Saved entries:
════════
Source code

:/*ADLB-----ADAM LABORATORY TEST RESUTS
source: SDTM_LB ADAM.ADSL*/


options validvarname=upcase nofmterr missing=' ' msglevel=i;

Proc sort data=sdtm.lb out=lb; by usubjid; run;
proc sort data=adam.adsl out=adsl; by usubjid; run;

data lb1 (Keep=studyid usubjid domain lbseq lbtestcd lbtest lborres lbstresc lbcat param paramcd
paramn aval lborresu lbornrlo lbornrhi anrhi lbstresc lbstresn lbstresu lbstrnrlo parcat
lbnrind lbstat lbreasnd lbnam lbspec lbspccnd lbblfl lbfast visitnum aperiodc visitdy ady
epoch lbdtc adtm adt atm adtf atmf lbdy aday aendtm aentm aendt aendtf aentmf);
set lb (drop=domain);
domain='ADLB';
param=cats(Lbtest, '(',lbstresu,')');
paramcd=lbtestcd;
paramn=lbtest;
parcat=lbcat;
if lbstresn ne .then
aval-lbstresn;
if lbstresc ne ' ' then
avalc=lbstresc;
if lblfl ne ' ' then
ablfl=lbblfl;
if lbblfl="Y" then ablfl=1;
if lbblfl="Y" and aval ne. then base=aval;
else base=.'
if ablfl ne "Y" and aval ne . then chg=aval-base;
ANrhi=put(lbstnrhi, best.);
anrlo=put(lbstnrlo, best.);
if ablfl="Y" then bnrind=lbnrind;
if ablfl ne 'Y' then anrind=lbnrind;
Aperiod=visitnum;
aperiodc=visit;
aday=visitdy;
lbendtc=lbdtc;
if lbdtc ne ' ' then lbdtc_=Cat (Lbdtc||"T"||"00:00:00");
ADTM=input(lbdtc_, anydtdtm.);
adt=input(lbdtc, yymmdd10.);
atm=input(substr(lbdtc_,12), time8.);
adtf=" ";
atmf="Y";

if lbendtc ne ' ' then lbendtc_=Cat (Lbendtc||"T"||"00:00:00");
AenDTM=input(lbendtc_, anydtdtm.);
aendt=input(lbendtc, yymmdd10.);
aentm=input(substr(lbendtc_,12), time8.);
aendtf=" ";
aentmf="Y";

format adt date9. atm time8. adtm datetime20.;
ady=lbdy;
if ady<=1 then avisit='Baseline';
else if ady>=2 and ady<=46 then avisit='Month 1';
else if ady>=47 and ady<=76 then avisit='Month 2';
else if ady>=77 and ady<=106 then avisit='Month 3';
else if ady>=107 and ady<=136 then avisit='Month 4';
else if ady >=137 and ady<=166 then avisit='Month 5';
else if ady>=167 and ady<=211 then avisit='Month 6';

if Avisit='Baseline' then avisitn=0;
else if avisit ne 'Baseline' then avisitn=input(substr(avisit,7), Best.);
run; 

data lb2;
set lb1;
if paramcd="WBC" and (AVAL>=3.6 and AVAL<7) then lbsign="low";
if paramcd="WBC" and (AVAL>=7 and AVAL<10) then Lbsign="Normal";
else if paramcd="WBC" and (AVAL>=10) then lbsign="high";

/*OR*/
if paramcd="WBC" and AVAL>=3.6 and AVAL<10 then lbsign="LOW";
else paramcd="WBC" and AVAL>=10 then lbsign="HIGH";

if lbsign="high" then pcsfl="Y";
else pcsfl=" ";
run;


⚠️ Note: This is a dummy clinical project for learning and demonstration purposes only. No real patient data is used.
════════
(GOAL OF THE EXERCISE): Without dropping a single line, output the records above exactly.

(RESULT BELOW):
Source code

:/*ADLB-----ADAM LABORATORY TEST RESUTS
source: SDTM_LB ADAM.ADSL*/


options validvarname=upcase nofmterr missing=' ' msglevel=i;

Proc sort data=sdtm.lb out=lb; by usubjid; run;
proc sort data=adam.adsl out=adsl; by usubjid; run;

data lb1 (Keep=studyid usubjid domain lbseq lbtestcd lbtest lborres lbstresc lbcat param paramcd
paramn aval lborresu lbornrlo lbornrhi anrhi lbstresc lbstresn lbstresu lbstrnrlo parcat
lbnrind lbstat lbreasnd lbnam lbspec lbspccnd lbblfl lbfast visitnum aperiodc visitdy ady
epoch lbdtc adtm adt atm adtf atmf lbdy aday aendtm aentm aendt aendtf aentmf);
set lb (drop=domain);
domain='ADLB';
param=cats(Lbtest, '(',lbstresu,')');
paramcd=lbtestcd;
paramn=lbtest;
parcat=lbcat;
if lbstresn ne .then
aval-lbstresn;
if lbstresc ne ' ' then
avalc=lbstresc;
if lblfl ne ' ' then
ablfl=lbblfl;
if lbblfl="Y" then ablfl=1;
if lbblfl="Y" and aval ne. then base=aval;
else base=.'
if ablfl ne "Y" and aval ne . then chg=aval-base;
ANrhi=put(lbstnrhi, best.);
anrlo=put(lbstnrlo, best.);
if ablfl="Y" then bnrind=lbnrind;
if ablfl ne 'Y' then anrind=lbnrind;
Aperiod=visitnum;
aperiodc=visit;
aday=visitdy;
lbendtc=lbdtc;
if lbdtc ne ' ' then lbdtc_=Cat (Lbdtc||"T"||"00:00:00");
ADTM=input(lbdtc_, anydtdtm.);
adt=input(lbdtc, yymmdd10.);
atm=input(substr(lbdtc_,12), time8.);
adtf=" ";
atmf="Y";

if lbendtc ne ' ' then lbendtc_=Cat (Lbendtc||"T"||"00:00:00");
AenDTM=input(lbendtc_, anydtdtm.);
aendt=input(lbendtc, yymmdd10.);
aentm=input(substr(lbendtc_,12), time8.);
aendtf=" ";
aentmf="Y";

format adt date9. atm time8. adtm datetime20.;
ady=lbdy;
if ady<=1 then avisit='Baseline';
else if ady>=2 and ady<=46 then avisit='Month 1';
else if ady>=47 and ady<=76 then avisit='Month 2';
else if ady>=77 and ady<=106 then avisit='Month 3';
else if ady>=107 and ady<=136 then avisit='Month 4';
else if ady >=137 and ady<=166 then avisit='Month 5';
else if ady>=167 and ady<=211 then avisit='Month 6';

if Avisit='Baseline' then avisitn=0;
else if avisit ne 'Baseline' then avisitn=input(substr(avisit,7), Best.);
run; 

data lb2;
set lb1;
if paramcd="WBC" and (AVAL>=3.6 and AVAL<7) then lbsign="low";
if paramcd="WBC" and (AVAL>=7 and AVAL<10) then Lbsign="Normal";
else if paramcd="WBC" and (AVAL>=10) then lbsign="high";

/*OR*/
if paramcd="WBC" and AVAL>=3.6 and AVAL<10 then lbsign="LOW";
else paramcd="WBC" and AVAL>=10 then lbsign="HIGH";

if lbsign="high" then pcsfl="Y";
else pcsfl=" ";
run;


⚠️ Note: This is a dummy clinical project for learning and demonstration purposes only. No real patient data is used.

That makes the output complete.